* [WHAT YOU SHOULD DO]: Within the records below, reproduce without change the lines from the line that has "- **Inventory Levels**: Monitors" through the line that has "- **Supplier Performance**: Assesses", and only those.

* [DATA TO PROCESS]:
+ + + + + + +
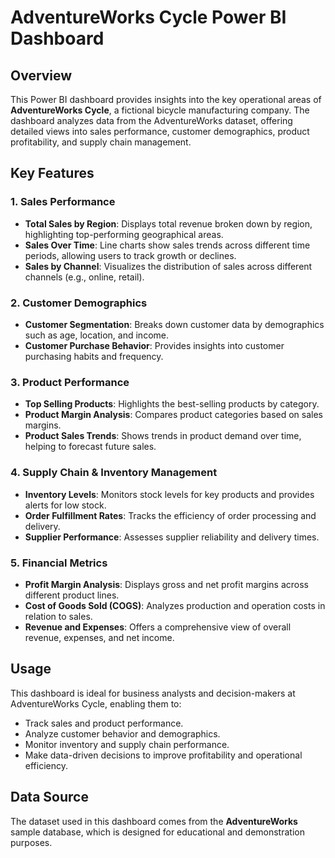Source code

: # AdventureWorks Cycle Power BI Dashboard

## Overview

This Power BI dashboard provides insights into the key operational areas of **AdventureWorks Cycle**, a fictional bicycle manufacturing company. The dashboard analyzes data from the AdventureWorks dataset, offering detailed views into sales performance, customer demographics, product profitability, and supply chain management.

## Key Features

### 1. Sales Performance
- **Total Sales by Region**: Displays total revenue broken down by region, highlighting top-performing geographical areas.
- **Sales Over Time**: Line charts show sales trends across different time periods, allowing users to track growth or declines.
- **Sales by Channel**: Visualizes the distribution of sales across different channels (e.g., online, retail).

### 2. Customer Demographics
- **Customer Segmentation**: Breaks down customer data by demographics such as age, location, and income.
- **Customer Purchase Behavior**: Provides insights into customer purchasing habits and frequency.

### 3. Product Performance
- **Top Selling Products**: Highlights the best-selling products by category.
- **Product Margin Analysis**: Compares product categories based on sales margins.
- **Product Sales Trends**: Shows trends in product demand over time, helping to forecast future sales.

### 4. Supply Chain & Inventory Management
- **Inventory Levels**: Monitors stock levels for key products and provides alerts for low stock.
- **Order Fulfillment Rates**: Tracks the efficiency of order processing and delivery.
- **Supplier Performance**: Assesses supplier reliability and delivery times.

### 5. Financial Metrics
- **Profit Margin Analysis**: Displays gross and net profit margins across different product lines.
- **Cost of Goods Sold (COGS)**: Analyzes production and operation costs in relation to sales.
- **Revenue and Expenses**: Offers a comprehensive view of overall revenue, expenses, and net income.

## Usage

This dashboard is ideal for business analysts and decision-makers at AdventureWorks Cycle, enabling them to:
- Track sales and product performance.
- Analyze customer behavior and demographics.
- Monitor inventory and supply chain performance.
- Make data-driven decisions to improve profitability and operational efficiency.

## Data Source
The dataset used in this dashboard comes from the **AdventureWorks** sample database, which is designed for educational and demonstration purposes.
+ + + + + + +
* [TASK RESULT]:
- **Inventory Levels**: Monitors stock levels for key products and provides alerts for low stock.
- **Order Fulfillment Rates**: Tracks the efficiency of order processing and delivery.
- **Supplier Performance**: Assesses supplier reliability and delivery times.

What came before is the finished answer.